Restate word for word the entries below, starting with the line with "如需詳細 **資訊，請參閱實作Tizen Player** 。" and continuing through the line with "#### AEM Screens". Include both of those lines and no others.
(Data supplied Opens)
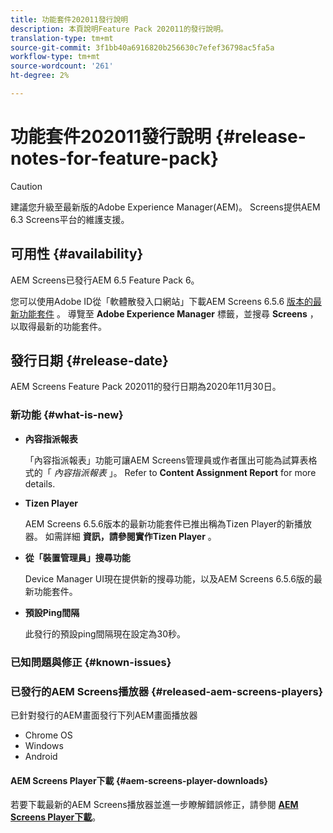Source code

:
```yaml
---
title: 功能套件202011發行說明
description: 本頁說明Feature Pack 202011的發行說明。
translation-type: tm+mt
source-git-commit: 3f1bb40a6916820b256630c7efef36798ac5fa5a
workflow-type: tm+mt
source-wordcount: '261'
ht-degree: 2%

---
```



# 功能套件202011發行說明 {#release-notes-for-feature-pack}

>[!CAUTION]
>建議您升級至最新版的Adobe Experience Manager(AEM)。 Screens提供AEM 6.3 Screens平台的維護支援。

## 可用性 {#availability}

AEM Screens已發行AEM 6.5 Feature Pack 6。

您可以使用Adobe ID從「軟體散發入口網站」下載AEM Screens 6.5.6 [版本的最新功能套件](https://experience.adobe.com/#/downloads/content/software-distribution/en/aem.html) 。 導覽至 **Adobe Experience Manager** 標籤，並搜尋 **Screens** ，以取得最新的功能套件。

## 發行日期 {#release-date}

AEM Screens Feature Pack 202011的發行日期為2020年11月30日。

### 新功能 {#what-is-new}

* **內容指派報表**

   「內容指派報表」功能可讓AEM Screens管理員或作者匯出可能為試算表格式的「 *內容指派報表* 」。
Refer to **Content Assignment Report** for more details.


* **Tizen Player**

   AEM Screens 6.5.6版本的最新功能套件已推出稱為Tizen Player的新播放器。
如需詳細 **資訊，請參閱實作Tizen Player** 。

* **從「裝置管理員」搜尋功能**

   Device Manager UI現在提供新的搜尋功能，以及AEM Screens 6.5.6版的最新功能套件。

* **預設Ping間隔**

   此發行的預設ping間隔現在設定為30秒。

### 已知問題與修正 {#known-issues}



### 已發行的AEM Screens播放器 {#released-aem-screens-players}

已針對發行的AEM畫面發行下列AEM畫面播放器

* Chrome OS
* Windows
* Android

#### AEM Screens Player下載  {#aem-screens-player-downloads}

若要下載最新的AEM Screens播放器並進一步瞭解錯誤修正，請參閱 **[AEM Screens Player下載](https://download.macromedia.com/screens/index.html)**。
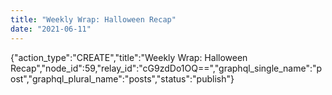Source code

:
 ```yaml
---
title: "Weekly Wrap: Halloween Recap"
date: "2021-06-11"
---
```


{"action\_type":"CREATE","title":"Weekly Wrap: Halloween Recap","node\_id":59,"relay\_id":"cG9zdDo1OQ==","graphql\_single\_name":"post","graphql\_plural\_name":"posts","status":"publish"}
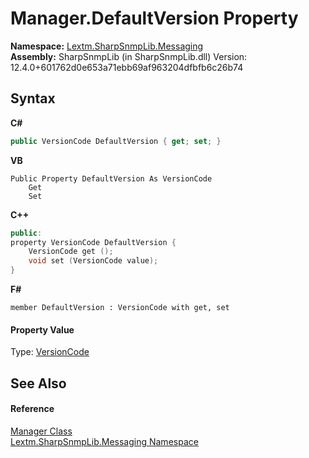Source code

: # Manager.DefaultVersion Property 
 

**Namespace:**&nbsp;<a href="N_Lextm_SharpSnmpLib_Messaging">Lextm.SharpSnmpLib.Messaging</a><br />**Assembly:**&nbsp;SharpSnmpLib (in SharpSnmpLib.dll) Version: 12.4.0+601762d0e653a71ebb69af963204dfbfb6c26b74

## Syntax

**C#**<br />
``` C#
public VersionCode DefaultVersion { get; set; }
```

**VB**<br />
``` VB
Public Property DefaultVersion As VersionCode
	Get
	Set
```

**C++**<br />
``` C++
public:
property VersionCode DefaultVersion {
	VersionCode get ();
	void set (VersionCode value);
}
```

**F#**<br />
``` F#
member DefaultVersion : VersionCode with get, set

```


#### Property Value
Type: <a href="T_Lextm_SharpSnmpLib_VersionCode">VersionCode</a>

## See Also


#### Reference
<a href="T_Lextm_SharpSnmpLib_Messaging_Manager">Manager Class</a><br /><a href="N_Lextm_SharpSnmpLib_Messaging">Lextm.SharpSnmpLib.Messaging Namespace</a><br />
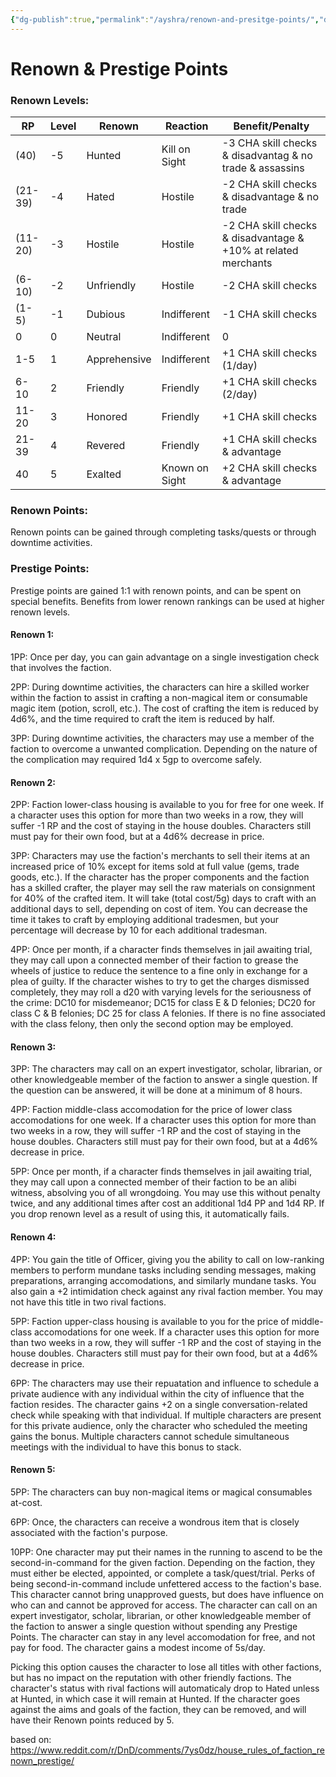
 ```yaml
---
{"dg-publish":true,"permalink":"/ayshra/renown-and-presitge-points/","dgShowLocalGraph":true}
---
```


# Renown & Prestige Points

### Renown Levels:

| RP      | Level | Renown       | Reaction       | Benefit/Penalty                                                |
| ------- | ----- | ------------ | -------------- | -------------------------------------------------------------- |
| (40)    | -5    | Hunted       | Kill on Sight  | -3 CHA skill checks & disadvantag & no trade & assassins       |
| (21-39) | -4    | Hated        | Hostile        | -2 CHA skill checks & disadvantage & no trade                  |
| (11-20) | -3    | Hostile      | Hostile        | -2 CHA skill checks & disadvantage & +10% at related merchants |
| (6-10)  | -2    | Unfriendly   | Hostile        | -2 CHA skill checks                                            |
| (1-5)   | -1    | Dubious      | Indifferent    | -1 CHA skill checks                                            |
| 0       | 0     | Neutral      | Indifferent    | 0                                                              |
| 1-5     | 1     | Apprehensive | Indifferent    | +1 CHA skill checks (1/day)                                    |
| 6-10    | 2     | Friendly     | Friendly       | +1 CHA skill checks (2/day)                                    |
| 11-20   | 3     | Honored      | Friendly       | +1 CHA skill checks                                            |
| 21-39   | 4     | Revered      | Friendly       | +1 CHA skill checks & advantage                              |
| 40      | 5     | Exalted      | Known on Sight | +2 CHA skill checks & advantage                                |

### Renown Points:

Renown points can be gained through completing tasks/quests or through downtime activities.

### Prestige Points:

Prestige points are gained 1:1 with renown points, and can be spent on special benefits. Benefits from lower renown rankings can be used at higher renown levels.

#### Renown 1:

1PP: Once per day, you can gain advantage on a single investigation check that involves the faction.

2PP: During downtime activities, the characters can hire a skilled worker within the faction to assist in crafting a non-magical item or consumable magic item (potion, scroll, etc.). The cost of crafting the item is reduced by 4d6%, and the time required to craft the item is reduced by half.

3PP: During downtime activities, the characters may use a member of the faction to overcome a unwanted complication. Depending on the nature of the complication may required 1d4 x 5gp to overcome safely. 

#### Renown 2:

2PP: Faction lower-class housing is available to you for free for one week. If a character uses this option for more than two weeks in a row, they will suffer -1 RP and the cost of staying in the house doubles. Characters still must pay for their own food, but at a 4d6% decrease in price.

3PP: Characters may use the faction's merchants to sell their items at an increased price of 10% except for items sold at full value (gems, trade goods, etc.). If the character has the proper components and the faction has a skilled crafter, the player may sell the raw materials on consignment for 40% of the crafted item. It will take (total cost/5g) days to craft with an additional  days to sell, depending on cost of item. You can decrease the time it takes to craft by employing additional tradesmen, but your percentage will decrease by 10 for each additional tradesman.

4PP: Once per month, if a character finds themselves in jail awaiting trial, they may call upon a connected member of their faction to grease the wheels of justice to reduce the sentence to a fine only in exchange for a plea of guilty.  If the character wishes to try to get the charges dismissed completely, they may roll a d20 with varying levels for the seriousness of the crime: DC10 for misdemeanor; DC15 for class E & D felonies; DC20 for class C & B felonies; DC 25 for class A felonies. If there is no fine associated with the class felony, then only the second option may be employed.

#### Renown 3:

3PP: The characters may call on an expert investigator, scholar, librarian, or other knowledgeable member of the faction to answer a single question. If the question can be answered, it will be done at a minimum of 8 hours.

4PP: Faction middle-class accomodation for the price of lower class accomodations for one week.  If a character uses this option for more than two weeks in a row, they will suffer -1 RP and the cost of staying in the house doubles. Characters still must pay for their own food, but at a 4d6% decrease in price.

5PP: Once per month, if a character finds themselves in jail awaiting trial, they may call upon a connected member of their faction to be an alibi witness, absolving you of all wrongdoing. You may use this without penalty twice, and any additional times after cost an additional 1d4 PP and 1d4 RP. If you drop renown level as a result of using this, it automatically fails.

#### Renown 4:

4PP: You gain the title of Officer, giving you the ability to call on low-ranking members to perform mundane tasks including sending messages, making preparations, arranging accomodations, and similarly mundane tasks. You also gain a +2 intimidation check against any rival faction member. You may not have this title in two rival factions.

5PP: Faction upper-class housing is available to you for the price of middle-class accomodations for one week. If a character uses this option for more than two weeks in a row, they will suffer -1 RP and the cost of staying in the house doubles. Characters still must pay for their own food, but at a 4d6% decrease in price.

6PP: The characters may use their repuatation and influence to schedule a private audience with any individual within the city of influence that the faction resides. The character gains +2 on a single conversation-related check while speaking with that individual. If multiple characters are present for this private audience, only the character who scheduled the meeting gains the bonus. Multiple characters cannot schedule simultaneous meetings with the individual to have this bonus to stack.

#### Renown 5: 

5PP: The characters can buy non-magical items or magical consumables at-cost. 

6PP: Once, the characters can receive a wondrous item that is closely associated with the faction's purpose.

10PP: One character may put their names in the running to ascend to be the second-in-command for the given faction. Depending on the faction, they must either be elected, appointed, or complete a task/quest/trial. Perks of being second-in-command include unfettered access to the faction's base. This character cannot bring unapproved guests, but does have influence on who can and cannot be approved for access.  The character can call on an expert investigator, scholar, librarian, or other knowledgeable member of the faction to answer a single question without spending any Prestige Points. The character can stay in any level accomodation for free, and not pay for food. The character gains a modest income of 5s/day.

Picking this option causes the character to lose all titles with other factions, but has no impact on the reputation with other friendly factions. The character's status with rival factions will automaticaly drop to Hated unless at Hunted, in which case it will remain at Hunted. If the character goes against the aims and goals of the faction, they can be removed, and will have their Renown points reduced by 5. 


based on: https://www.reddit.com/r/DnD/comments/7ys0dz/house_rules_of_faction_renown_prestige/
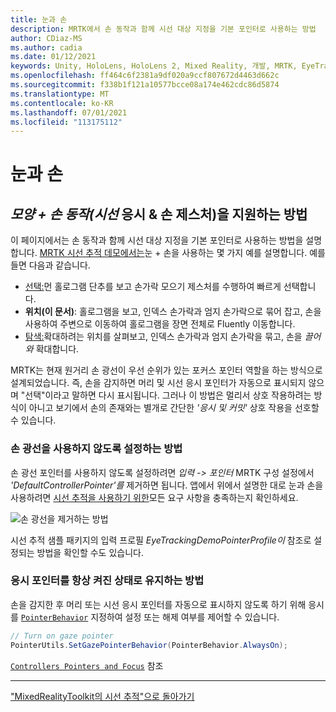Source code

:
 ```yaml
---
title: 눈과 손
description: MRTK에서 손 동작과 함께 시선 대상 지정을 기본 포인터로 사용하는 방법
author: CDiaz-MS
ms.author: cadia
ms.date: 01/12/2021
keywords: Unity, HoloLens, HoloLens 2, Mixed Reality, 개발, MRTK, EyeTracking,
ms.openlocfilehash: ff464c6f2381a9df020a9ccf807672d4463d662c
ms.sourcegitcommit: f338b1f121a10577bcce08a174e462cdc86d5874
ms.translationtype: MT
ms.contentlocale: ko-KR
ms.lasthandoff: 07/01/2021
ms.locfileid: "113175112"
---
```

# <a name="eyes-and-hands"></a>눈과 손

## <a name="how-to-support-_look--hand-motions_-eye-gaze--hand-gestures"></a>_모양 + 손 동작(시선_ 응시 & 손 제스처)을 지원하는 방법

이 페이지에서는 손 동작과 함께 시선 대상 지정을 기본 포인터로 사용하는 방법을 설명합니다.
[MRTK 시선 추적 데모에서는](../../example-scenes/eye-tracking-examples-overview.md)눈 + 손을 사용하는 몇 가지 예를 설명합니다. 예를 들면 다음과 같습니다.

- [선택:](eye-tracking-target-selection.md)먼 홀로그램 단추를 보고 손가락 모으기 제스처를 수행하여 빠르게 선택합니다.
- **위치(이 문서)**: 홀로그램을 보고, 인덱스 손가락과 엄지 손가락으로 묶어 잡고, 손을 사용하여 주변으로 이동하여 홀로그램을 장면 전체로 Fluently 이동합니다.
- [탐색:](eye-tracking-navigation.md)확대하려는 위치를 살펴보고, 인덱스 손가락과 엄지 손가락을 묶고, 손을 _끌어와_ 확대합니다.

MRTK는 현재 원거리 손 광선이 우선 순위가 있는 포커스 포인터 역할을 하는 방식으로 설계되었습니다.
즉, 손을 감지하면 머리 및 시선 응시 포인터가 자동으로 표시되지 않으며 "선택"이라고 말하면 다시 표시됩니다.
그러나 이 방법은 멀리서 상호 작용하려는 방식이 아니고 보기에서 손의 존재와는 별개로 간단한 _'응시 및 커밋'_ 상호 작용을 선호할 수 있습니다.

### <a name="how-to-disable-the-hand-ray"></a>손 광선을 사용하지 않도록 설정하는 방법

손 광선 포인터를 사용하지 않도록 설정하려면 _입력 -> 포인터_ MRTK 구성 설정에서 _'DefaultControllerPointer'를_ 제거하면 됩니다.
앱에서 위에서 설명한 대로 눈과 손을 사용하려면 [시선 추적을 사용하기 위한](eye-tracking-basic-setup.md)모든 요구 사항을 충족하는지 확인하세요.

![손 광선을 제거하는 방법](../../images/eye-tracking/mrtk_setup_removehandray.jpg)

시선 추적 샘플 패키지의 입력 프로필 _EyeTrackingDemoPointerProfile이_ 참조로 설정되는 방법을 확인할 수도 있습니다.

### <a name="how-to-keep-gaze-pointer-always-on"></a>응시 포인터를 항상 켜진 상태로 유지하는 방법

손을 감지한 후 머리 또는 시선 응시 포인터를 자동으로 표시하지 않도록 하기 위해 응시를 [`PointerBehavior`](xref:Microsoft.MixedReality.Toolkit.Input.PointerBehavior) 지정하여 설정 또는 해제 여부를 제어할 수 있습니다.

```c#
// Turn on gaze pointer
PointerUtils.SetGazePointerBehavior(PointerBehavior.AlwaysOn);
```

[`Controllers Pointers and Focus`](../../../architecture/controllers-pointers-and-focus.md) 참조

---
["MixedRealityToolkit의 시선 추적"으로 돌아가기](eye-tracking-main.md)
(Data supplied Closes)
#### Answer for this exercise:
如需詳細 **資訊，請參閱實作Tizen Player** 。

* **從「裝置管理員」搜尋功能**

   Device Manager UI現在提供新的搜尋功能，以及AEM Screens 6.5.6版的最新功能套件。

* **預設Ping間隔**

   此發行的預設ping間隔現在設定為30秒。

### 已知問題與修正 {#known-issues}



### 已發行的AEM Screens播放器 {#released-aem-screens-players}

已針對發行的AEM畫面發行下列AEM畫面播放器

* Chrome OS
* Windows
* Android

#### AEM Screens Player下載  {#aem-screens-player-downloads}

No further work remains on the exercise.